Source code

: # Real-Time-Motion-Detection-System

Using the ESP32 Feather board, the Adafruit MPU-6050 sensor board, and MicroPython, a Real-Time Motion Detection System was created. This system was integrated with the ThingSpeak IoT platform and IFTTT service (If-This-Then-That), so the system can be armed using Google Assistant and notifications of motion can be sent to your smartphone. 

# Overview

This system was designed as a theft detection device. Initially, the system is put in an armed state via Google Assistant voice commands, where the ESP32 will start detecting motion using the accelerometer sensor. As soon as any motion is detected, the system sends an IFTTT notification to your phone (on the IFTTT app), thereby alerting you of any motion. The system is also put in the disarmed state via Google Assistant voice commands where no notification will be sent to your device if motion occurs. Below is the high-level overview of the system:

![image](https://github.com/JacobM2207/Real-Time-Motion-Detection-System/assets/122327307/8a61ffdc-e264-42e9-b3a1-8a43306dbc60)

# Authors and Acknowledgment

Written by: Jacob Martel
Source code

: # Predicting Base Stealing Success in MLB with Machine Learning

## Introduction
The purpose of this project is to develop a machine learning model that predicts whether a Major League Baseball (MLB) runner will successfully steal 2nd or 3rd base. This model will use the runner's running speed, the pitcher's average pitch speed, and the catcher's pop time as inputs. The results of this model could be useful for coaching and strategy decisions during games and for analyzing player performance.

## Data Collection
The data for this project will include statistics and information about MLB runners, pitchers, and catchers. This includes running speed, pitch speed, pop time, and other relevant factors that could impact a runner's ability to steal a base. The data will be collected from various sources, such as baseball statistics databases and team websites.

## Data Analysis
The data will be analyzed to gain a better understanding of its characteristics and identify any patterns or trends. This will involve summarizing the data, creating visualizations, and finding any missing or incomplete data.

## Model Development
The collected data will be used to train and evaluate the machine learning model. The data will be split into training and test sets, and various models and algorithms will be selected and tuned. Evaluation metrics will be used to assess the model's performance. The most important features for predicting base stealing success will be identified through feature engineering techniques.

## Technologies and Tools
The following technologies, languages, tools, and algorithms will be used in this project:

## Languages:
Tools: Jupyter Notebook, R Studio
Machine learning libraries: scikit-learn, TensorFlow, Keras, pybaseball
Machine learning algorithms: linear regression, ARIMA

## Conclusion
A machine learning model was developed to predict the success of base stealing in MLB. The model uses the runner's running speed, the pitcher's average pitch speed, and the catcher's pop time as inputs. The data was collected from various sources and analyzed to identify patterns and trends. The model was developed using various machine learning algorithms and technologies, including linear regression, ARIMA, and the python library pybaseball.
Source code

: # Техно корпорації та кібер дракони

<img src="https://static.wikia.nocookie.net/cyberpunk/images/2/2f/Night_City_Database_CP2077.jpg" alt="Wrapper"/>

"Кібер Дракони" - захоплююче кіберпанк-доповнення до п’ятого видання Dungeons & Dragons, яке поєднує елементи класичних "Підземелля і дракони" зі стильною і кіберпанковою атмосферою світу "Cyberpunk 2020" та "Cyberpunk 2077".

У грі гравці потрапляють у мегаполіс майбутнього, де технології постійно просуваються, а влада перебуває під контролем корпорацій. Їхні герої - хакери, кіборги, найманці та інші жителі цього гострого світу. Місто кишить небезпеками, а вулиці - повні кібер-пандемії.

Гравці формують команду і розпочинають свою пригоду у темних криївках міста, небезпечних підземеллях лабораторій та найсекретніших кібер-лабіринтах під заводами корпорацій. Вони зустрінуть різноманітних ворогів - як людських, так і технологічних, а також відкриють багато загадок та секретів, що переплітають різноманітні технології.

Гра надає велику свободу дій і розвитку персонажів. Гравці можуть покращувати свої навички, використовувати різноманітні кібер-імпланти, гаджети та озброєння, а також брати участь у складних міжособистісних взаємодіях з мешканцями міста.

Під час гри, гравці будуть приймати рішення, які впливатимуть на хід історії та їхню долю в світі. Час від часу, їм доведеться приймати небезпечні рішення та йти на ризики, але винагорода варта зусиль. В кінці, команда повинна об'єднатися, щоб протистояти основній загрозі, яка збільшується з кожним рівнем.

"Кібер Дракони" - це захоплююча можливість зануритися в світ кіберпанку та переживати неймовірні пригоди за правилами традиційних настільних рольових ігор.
- - - - -
### Your task:
Retype the data exactly as given.

### Answer to this task:
Source code

: # Real-Time-Motion-Detection-System

Using the ESP32 Feather board, the Adafruit MPU-6050 sensor board, and MicroPython, a Real-Time Motion Detection System was created. This system was integrated with the ThingSpeak IoT platform and IFTTT service (If-This-Then-That), so the system can be armed using Google Assistant and notifications of motion can be sent to your smartphone. 

# Overview

This system was designed as a theft detection device. Initially, the system is put in an armed state via Google Assistant voice commands, where the ESP32 will start detecting motion using the accelerometer sensor. As soon as any motion is detected, the system sends an IFTTT notification to your phone (on the IFTTT app), thereby alerting you of any motion. The system is also put in the disarmed state via Google Assistant voice commands where no notification will be sent to your device if motion occurs. Below is the high-level overview of the system:

![image](https://github.com/JacobM2207/Real-Time-Motion-Detection-System/assets/122327307/8a61ffdc-e264-42e9-b3a1-8a43306dbc60)

# Authors and Acknowledgment

Written by: Jacob Martel
Source code

: # Predicting Base Stealing Success in MLB with Machine Learning

## Introduction
The purpose of this project is to develop a machine learning model that predicts whether a Major League Baseball (MLB) runner will successfully steal 2nd or 3rd base. This model will use the runner's running speed, the pitcher's average pitch speed, and the catcher's pop time as inputs. The results of this model could be useful for coaching and strategy decisions during games and for analyzing player performance.

## Data Collection
The data for this project will include statistics and information about MLB runners, pitchers, and catchers. This includes running speed, pitch speed, pop time, and other relevant factors that could impact a runner's ability to steal a base. The data will be collected from various sources, such as baseball statistics databases and team websites.

## Data Analysis
The data will be analyzed to gain a better understanding of its characteristics and identify any patterns or trends. This will involve summarizing the data, creating visualizations, and finding any missing or incomplete data.

## Model Development
The collected data will be used to train and evaluate the machine learning model. The data will be split into training and test sets, and various models and algorithms will be selected and tuned. Evaluation metrics will be used to assess the model's performance. The most important features for predicting base stealing success will be identified through feature engineering techniques.

## Technologies and Tools
The following technologies, languages, tools, and algorithms will be used in this project:

## Languages:
Tools: Jupyter Notebook, R Studio
Machine learning libraries: scikit-learn, TensorFlow, Keras, pybaseball
Machine learning algorithms: linear regression, ARIMA

## Conclusion
A machine learning model was developed to predict the success of base stealing in MLB. The model uses the runner's running speed, the pitcher's average pitch speed, and the catcher's pop time as inputs. The data was collected from various sources and analyzed to identify patterns and trends. The model was developed using various machine learning algorithms and technologies, including linear regression, ARIMA, and the python library pybaseball.
Source code

: # Техно корпорації та кібер дракони

<img src="https://static.wikia.nocookie.net/cyberpunk/images/2/2f/Night_City_Database_CP2077.jpg" alt="Wrapper"/>

"Кібер Дракони" - захоплююче кіберпанк-доповнення до п’ятого видання Dungeons & Dragons, яке поєднує елементи класичних "Підземелля і дракони" зі стильною і кіберпанковою атмосферою світу "Cyberpunk 2020" та "Cyberpunk 2077".

У грі гравці потрапляють у мегаполіс майбутнього, де технології постійно просуваються, а влада перебуває під контролем корпорацій. Їхні герої - хакери, кіборги, найманці та інші жителі цього гострого світу. Місто кишить небезпеками, а вулиці - повні кібер-пандемії.

Гравці формують команду і розпочинають свою пригоду у темних криївках міста, небезпечних підземеллях лабораторій та найсекретніших кібер-лабіринтах під заводами корпорацій. Вони зустрінуть різноманітних ворогів - як людських, так і технологічних, а також відкриють багато загадок та секретів, що переплітають різноманітні технології.

Гра надає велику свободу дій і розвитку персонажів. Гравці можуть покращувати свої навички, використовувати різноманітні кібер-імпланти, гаджети та озброєння, а також брати участь у складних міжособистісних взаємодіях з мешканцями міста.

Під час гри, гравці будуть приймати рішення, які впливатимуть на хід історії та їхню долю в світі. Час від часу, їм доведеться приймати небезпечні рішення та йти на ризики, але винагорода варта зусиль. В кінці, команда повинна об'єднатися, щоб протистояти основній загрозі, яка збільшується з кожним рівнем.

"Кібер Дракони" - це захоплююча можливість зануритися в світ кіберпанку та переживати неймовірні пригоди за правилами традиційних настільних рольових ігор.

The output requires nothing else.